Back2Work: Accepting Feedback

You're not perfect.
You don't know everything.
You're not nearly as smart as you think.
Your idea is not good and off mark.

Now we've gotten that out of the way, let's talk about another valuable skill every creative needs to have: flexibility.

Last week I talked about Presentation 101, and here comes the follow up to that - you've presented your work and now people are giving you feedback.
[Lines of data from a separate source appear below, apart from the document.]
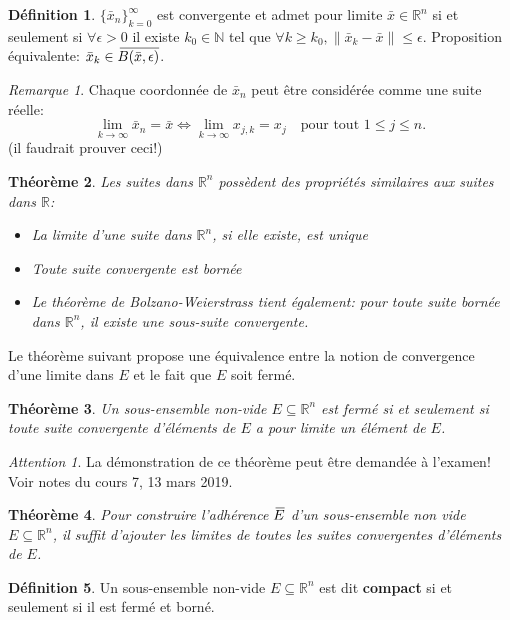 \documentclass{report}
\theoremstyle{plain}
\newtheorem{thm}{Théorème}[chapter]
\theoremstyle{definition}
\newtheorem{defn}[thm]{Définition}
\theoremstyle{remark}
\newtheorem*{remark}{Remarque}
\newtheorem*{attention}{Attention}
\newcommand*{\skol}[2][3]{{}\mkern#1mu\overline{\mkern-#1mu#2}} %
\newcommand*\adh[1]{\skol{#1}}
\newcommand*{\norm}[1]{\lVert#1\rVert}
\begin{document}
\begin{defn}
	$\{\bar x_n\}_{k=0}^\infty$ est convergente et admet pour limite $\bar x \in \mathbb R^n$ si et seulement si $\forall\epsilon > 0$ il existe $k_0 \in \mathbb N$ tel que $\forall k \geq k_0, \norm{\bar x_k - \bar x} \leq \epsilon$. Proposition équivalente: $\bar x_k \in \adh{B(\bar x, \epsilon)}$.
\end{defn}
\begin{remark}
	Chaque coordonnée de $\bar x_n$ peut être considérée comme une suite réelle:
	\begin{equation}
		\lim_{k \to \infty} \bar x_n = \bar x \iff \lim_{k \to \infty} x_{j, k} = x_j \quad \text{pour tout } 1 \leq j \leq n.
	\end{equation} (il faudrait prouver ceci!)
\end{remark}

\begin{thm}
	Les suites dans $\mathbb R^n$ possèdent des propriétés similaires aux suites dans $\mathbb R$:
	\begin{itemize}
		\item La limite d'une suite dans $\mathbb R^n$, si elle existe, est unique
		\item Toute suite convergente est bornée
		\item Le théorème de Bolzano-Weierstrass tient également: pour toute suite bornée dans $\mathbb R^n$, il existe une sous-suite convergente.
	\end{itemize}
\end{thm}

Le théorème suivant propose une équivalence entre la notion de convergence d'une limite dans $E$ et le fait que $E$ soit fermé.
\begin{thm}
	Un sous-ensemble non-vide $E \subseteq \mathbb R^n$ est fermé si et seulement si toute suite convergente d'éléments de $E$ a pour limite un élément de $E$.
\end{thm}
\begin{attention}
La démonstration de ce théorème peut être demandée à l'examen! Voir notes du cours 7, 13 mars 2019.
\end{attention}

\begin{thm}
	Pour construire l'adhérence $\adh E$ d'un sous-ensemble non vide $E \subseteq \mathbb R^n$, il suffit d'ajouter les limites de toutes les suites convergentes d'éléments de $E$.
\end{thm}

\begin{defn}
	Un sous-ensemble non-vide $E \subseteq \mathbb R^n$ est dit \textbf{compact} si et seulement si il est fermé et borné.
\end{defn}
\end{document}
What now?

Flexibility includes being open to changing your idea, being willing to do things you may not necessarily understand or agree with, being unemotional when someone tears your work apart and bouncing back to edit and create something new.

It's not easy.

You put so much time and thought into your work, when people don't like it or don't get it, it's hard not to take it personally.
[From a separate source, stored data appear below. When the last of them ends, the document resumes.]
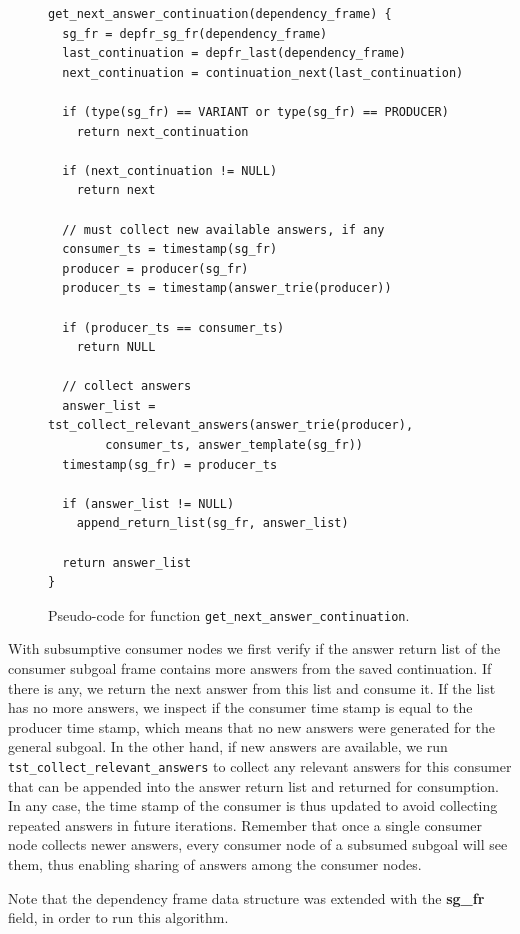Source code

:\begin{figure}[ht]
\begin{Verbatim}
get_next_answer_continuation(dependency_frame) {
  sg_fr = depfr_sg_fr(dependency_frame)
  last_continuation = depfr_last(dependency_frame)
  next_continuation = continuation_next(last_continuation)
  
  if (type(sg_fr) == VARIANT or type(sg_fr) == PRODUCER)
    return next_continuation
  
  if (next_continuation != NULL)
    return next
  
  // must collect new available answers, if any
  consumer_ts = timestamp(sg_fr)
  producer = producer(sg_fr)
  producer_ts = timestamp(answer_trie(producer))
      
  if (producer_ts == consumer_ts)
    return NULL
        
  // collect answers
  answer_list = tst_collect_relevant_answers(answer_trie(producer),
        consumer_ts, answer_template(sg_fr))
  timestamp(sg_fr) = producer_ts
      
  if (answer_list != NULL)
    append_return_list(sg_fr, answer_list)
      
  return answer_list
}
\end{Verbatim}
\caption{Pseudo-code for function \texttt{get\_next\_answer\_continuation}.}
\label{fig:get_next_answer_continuation}
\end{figure}

With subsumptive consumer nodes we first verify if the answer return list of the
consumer subgoal frame contains more answers from the saved continuation. If there is
any, we return the next answer from this list and consume it. If the list has no more answers,
we inspect if the consumer time stamp is equal to the producer time stamp, which means
that no new answers were generated for the general subgoal. In the other hand, if new
answers are available, we run \texttt{tst\_collect\_relevant\_answers} to collect any
relevant answers for this consumer that can be appended into the answer return list
and returned for consumption.
In any case, the time stamp of the consumer is thus updated to avoid collecting
repeated answers in future iterations. Remember that once a single consumer node
collects newer answers, every consumer node of a subsumed subgoal will see them, thus
enabling sharing of answers among the consumer nodes.

Note that the dependency frame data structure was extended with the \textbf{sg\_fr} field,
in order to run this algorithm.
Here's the thing though, you're at work and - wait for it - your feelings don't matter. You have a professional responsibility to do the work asked of you and to serve the client. So suck it up Buster.

Sometimes the feedback will make sense and totally add to your idea and make it exponentially better. Sometimes the feedback is about something small and unrelated to the overall idea, which is great, but no one can seem to see it because they're so stuck on this one little thing. Sometimes the feedback sucks the charm out of your idea and turns it into something lifeless and boring.

Tough tits.

Everybody's a critic. So expect to get feedback (which is Latin for "dream crushing") from every direction and at even step in the process. Your partner, your planner, your CD, his CD, the account team, the client, the janitor...

And you've got to figure out how to suck it up, take it in and shake it off, go back and start over. 

I'm still learning. It's definitely a process. I smile on the outside while inside I'm throwing a Minnesota-sized tantrum or crying like you ate my last Kit Kat.

In the meantime, here are a few things I've learned to do when receiving feedback:

* Nod.

* Respond with affirmatives to show you're listening. Ok. Hmm. Interesting thought.

* Ask questions.
What do you think we could do to fix that? Is the idea wrong or the execution?

* Present any immediate thoughts you have to fix the situation.
What if we changed the blue parts to green? Do you think it needs more cowbell?

* Take notes. It'll help you remember later on when you go reconcept and it also makes you look interested and engaged.

* Promise to take  it all into consideration for the next round. Now that you know what not to do, it's easier to get on the right path

* Thank them. They could've easily smiled in your face and let you go on working on your foolish idea, meanwhile talking about you behind your back and swearing to never work with you again. (I've seen it happen.)

* Suck it up. I've said it a lot because I want you to remember it. No one has a vendetta against you. No one cares how hard you worked on it. No one gives a fried twinkie that your feelings are hurt. This isn't personal. This is work. The Nasdaq doesn't shut down because you had a bad day. So go take a walk and come back and start from square one. Or square two. Or maybe triangle B. Just get back in there and get back to work.

Every bit of feedback, welcomed or off mark, can help you grow. I'm not saying that every bit of criticism is helpful or will make your idea better. But you just have to learn to accept feedback and deal with hearing that you're not perfect, you don't know everything and your idea is not good. 

Do what you need to do to make yourself feel like the best there ever was before or after work, but when you step into that office, turn off your ego, put your feelings in your back pocket and be ready deal with people putting in their two cents on everything from the way you say rinse to the typeface you used in that layout to everything about all seven campaigns you spend four sleepless nights coming up with.